VLIW packages multiple independent instructions into an instruction set and gives it to the compiler. The compiler determines the operating cycle of the instructions based on the different forms of the instructions, and arranges the instructions with relatively consistent operating cycles together for emission and execution. The biggest advantage of VLIW is that it realizes parallel computing . For example, if the data bus length of VLIW is 1024 bits, then 256 4-bit data can be taken at a time, and the data can be taken for parallel computing (the premise is that you have 256 sets of ALU plus registers and other hardware systems). One instruction can complete 256 cycle operations, just like 256 cores. The disadvantage is obvious. If one of the 256 calculations is stuck, then the other 255 must stop and wait for the calculation to complete. This is lockstep. Everyone's pace must be exactly the same, but the traditional superscalar CPU will not, it can be executed out of order. Another disadvantage is that even if there are only 10 instructions, the other 246 must also idle, which means high power consumption. This is very similar to the recent SIMD variable vector length, but SIMD only takes 256 4-bit data at a time, while VLIW completely relies on software to achieve parallel computing. In 1994, Intel and HP signed an agreement to jointly develop processors for high-performance computing (HPC), which later became Itanium.
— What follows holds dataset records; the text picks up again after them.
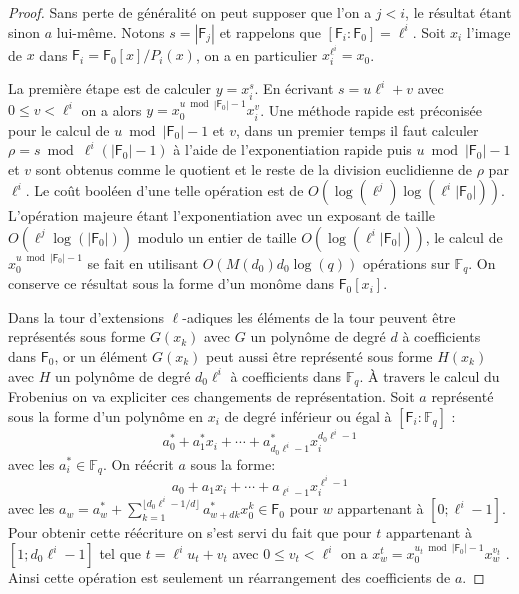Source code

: \documentclass[10pt,a4paper]{book}
\theoremstyle{plain}
\theoremstyle{definition}
\theoremstyle{definition}
\theoremstyle{definition}
\theoremstyle{definition}
\theoremstyle{remark}
\theoremstyle{remark}
\begin{document}
\begin{proof}
Sans perte de généralité on peut supposer que l'on a $j<i$, le résultat étant sinon $a$ lui-même. Notons $s= |\mathsf{F}_j|$ et rappelons que $[\mathsf{F}_i:\mathsf{F}_0]=\ell^{i}$. Soit $x_i$ l'image de $x$ dans $\mathsf{F}_i=\mathsf{F}_0[x]/P_i(x)$, on a en particulier $x_i^{\ell^i}=x_0$.

La première étape est de calculer $y=x_i^s$. En écrivant $s=u\ell^i+v$ avec $0 \leqslant v < \ell^i$ on a alors $y=x_0^{u \bmod |\mathsf{F}_0|-1}x_i^v$. 
Une méthode rapide est préconisée pour le calcul de $u \bmod |\mathsf{F}_0|-1$ et $v$, dans un premier temps il faut calculer $\rho=s \bmod \ell^i(|\mathsf{F}_0|-1)$ à l'aide de l'exponentiation rapide puis $u \bmod |\mathsf{F}_0|-1$ et $v$ sont obtenus comme le quotient et le reste de la division euclidienne   de $\rho$ par $\ell^i$. Le coût booléen d'une telle opération est de $O(\log(\ell^j)\log(\ell^{i}|\mathsf{F}_0|))$. L'opération majeure étant l'exponentiation avec un exposant de taille $O(\ell^{j}\log(|\mathsf{F}_0|))$ modulo un entier de taille $O(\log(\ell^{i}|\mathsf{F}_0|))$, le calcul de $x_0^{u \bmod |\mathsf{F}_0|-1}$ se fait en utilisant $O( M(d_0) d_0\log(q))$ opérations sur $\mathbb{F}_q$. On conserve ce résultat sous la forme d'un monôme dans $\mathsf{F}_0[x_i]$. 

Dans la tour d'extensions $\ell$-adiques les éléments de la tour peuvent être représentés sous forme $G(x_k)$ avec $G$ un polynôme de degré $d$ à coefficients dans $\mathsf{F}_0$, or un élément $G(x_k)$ peut aussi être représenté sous forme $H(x_k)$ avec $H$ un polynôme de degré $d_0\ell^i$ à coefficients dans $\mathbb{F}_q$. \`A travers le calcul du Frobenius on va expliciter ces changements de représentation. Soit $a$ représenté sous la forme d'un polynôme en $x_i$ de degré inférieur ou égal à $[\mathsf{F}_i:\mathbb{F}_q]$ : 
\begin{equation*}
a^*_0+a_1^*x_i+ \cdots + a^*_{d_0\ell^i-1}x_i^{d_0\ell^i-1}
\end{equation*}
avec les $a_i^* \in \mathbb{F}_q$. On réécrit $a$ sous la forme:
\begin{equation*}
a_0+a_1x_i+ \cdots + a_{\ell^i-1}x_i^{\ell^i-1}
\end{equation*}
avec les $a_w=a_w^* + \sum_{k=1}^{\lfloor d_0\ell^i-1/d \rfloor}a_{w+dk}^*x_0^k \in \mathsf{F}_0$ pour $w$ appartenant à $[0; \ell^i-1]$. Pour obtenir cette réécriture on s'est servi du fait que pour $t$ appartenant à $[1; d_0\ell^i-1]$ tel que $t=\ell^i u_t+v_t$ avec $0 \leqslant v_t<\ell^i$ on a $x_w^t=x_0^{u_t \bmod |\mathsf{F}_0|-1}x_w^{v_t}$ . Ainsi cette opération est seulement un réarrangement des coefficients de $a$.


\end{proof}
\end{document}
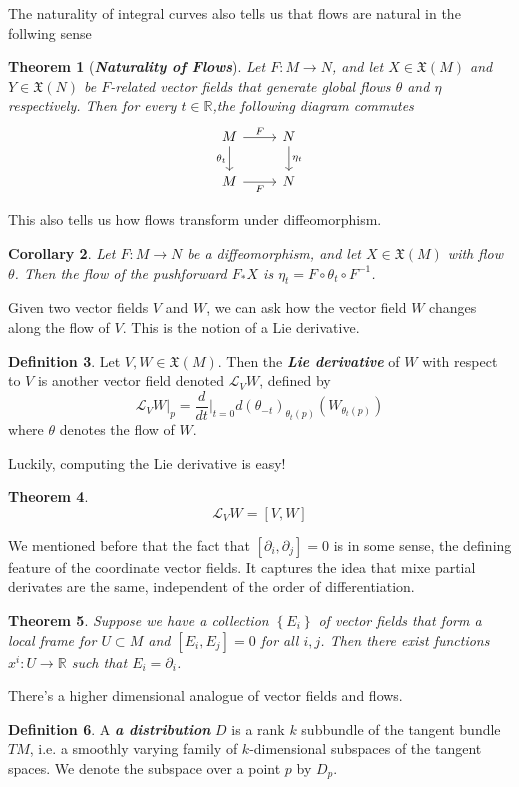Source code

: \documentclass[psamsfonts]{amsart}
\newtheorem{thm}{Theorem}[section]
\newtheorem{cor}[thm]{Corollary}
\theoremstyle{definition}
\newtheorem{defn}[thm]{Definition}
\theoremstyle{remark}
\newcommand{\R}{\mathbb{R}}
\newcommand{\ib}[1]{\textbf{\textit{#1}}}
\newcommand{\inv}{^{-1}}
\newcommand{\set}[1]{\left\lbrace #1 \right\rbrace}
\begin{document}
The naturality of integral curves also tells us that flows are natural in the
follwing sense
%
\begin{thm}[\ib{Naturality of Flows}]
Let $F : M \to N$, and let $X \in \mathfrak{X}(M)$ and $Y \in \mathfrak{X}(N)$
be $F$-related vector fields that generate global flows $\theta$ and $\eta$
respectively. Then for every $t \in \R$,the following diagram commutes
%
\[\begin{tikzcd}
M \ar[r, "F"] \ar[d, "\theta_t"']& N \ar[d, "\eta_t"]\\
M \ar[r, "F"'] & N
\end{tikzcd}\]
%
\end{thm}
%
This also tells us how flows transform under diffeomorphism.
%
\begin{cor}
Let $F : M \to N$ be a diffeomorphism, and let $X \in \mathfrak{X}(M)$ with
flow $\theta$. Then the flow of the pushforward $F_*X$ is
$\eta_t = F \circ \theta_t \circ F\inv$.
\end{cor}
%
Given two vector fields $V$ and $W$, we can ask how the vector field $W$ changes
along the flow of $V$. This is the notion of a Lie derivative.
%
\begin{defn}
Let $V,W \in \mathfrak{X}(M)$. Then the \ib{Lie derivative} of $W$ with respect
to $V$ is another vector field denoted $\mathcal{L}_VW$, defined by
\[
\mathcal{L}_VW\vert_p = \frac{d}{dt}\bigg\vert_{t = 0}
d(\theta_{-t})_{\theta_t(p)}(W_{\theta_t(p)})
\]
where $\theta$ denotes the flow of $W$.
\end{defn}
%
Luckily, computing the Lie derivative is easy!
%
\begin{thm}
\[
\mathcal{L}_VW = [V,W]
\]
\end{thm}
%
We mentioned before that the fact that $[\partial_i, \partial_j] = 0$ is in some
sense, the defining feature of the coordinate vector fields. It captures the
idea that mixe partial derivates are the same, independent of the order of
differentiation.
%
\begin{thm}
Suppose we have a collection $\set{E_i}$ of vector fields that form a local
frame for $U \subset M$ and $[E_i,E_j] = 0$ for all $i,j$. Then there exist
functions $x^i : U \to \R$ such that $E_i = \partial_i$.
\end{thm}
%
There's a higher dimensional analogue of vector fields and flows.
%
\begin{defn}
A \ib{a distribution} $D$ is a rank $k$ subbundle of the tangent bundle $TM$, i.e.
a smoothly varying family of $k$-dimensional subspaces of the tangent spaces.
We denote the subspace over a point $p$ by $D_p$.
\end{defn}
\end{document}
They proposed EPIC (Explicitly parallel instruction computing) based on VLIW instructions . However , this was too challenging for open software systems and disappeared after 2000, but VLIW+DSP gradually rose.

VLIW processor schematic

The biggest difference between DSP and traditional CPU or GPU is that it adopts Harvard architecture, which divides the memory space into two, storing programs and data respectively. They have two sets of buses connected to the processor core, allowing them to be accessed simultaneously, and each memory is independently addressed and accessed independently. This arrangement doubles the data throughput of the processor, and more importantly, provides data and instructions to the processor core at the same time. DSP chips widely use 2-6-level pipelines to reduce instruction execution time, thereby enhancing the processing power of the processor. This allows instruction execution to be completely overlapped, and different instructions are active in each instruction cycle . It is more like a pulsating processor, where data is imported once, the circulation cycle is very long, and the efficiency is extremely high. The strongest point of DSP is that it can achieve zero-overhead loops, and AI engines are usually zero-overhead loop structures, without any branch control overhead for comparison and branching.

However, DSP is essentially similar to CPU design and is not suitable for parallel computing. It is most suitable for image compression algorithms or fast Fourier transform (FFT) algorithms, which are serial data stream calculations. VLIW is a naturally parallel instruction set. The combination of the two is very suitable for AI computing, which is parallel matrix computing and also in data stream form.

Qualcomm's AI performance is closely related to the compiler, but as we all know, the compiler is static and cannot be adjusted dynamically, so some models may perform poorly on Qualcomm chips. Many people working on cockpits have never used Qualcomm's DSP computing power, and few people use DSP in the field of intelligent driving because it is too difficult to use. On Qualcomm's only general-purpose AI calculator, AI100, Qualcomm did not use its best DSP architecture, but the traditional MAC array architecture, mainly to expand the application as much as possible.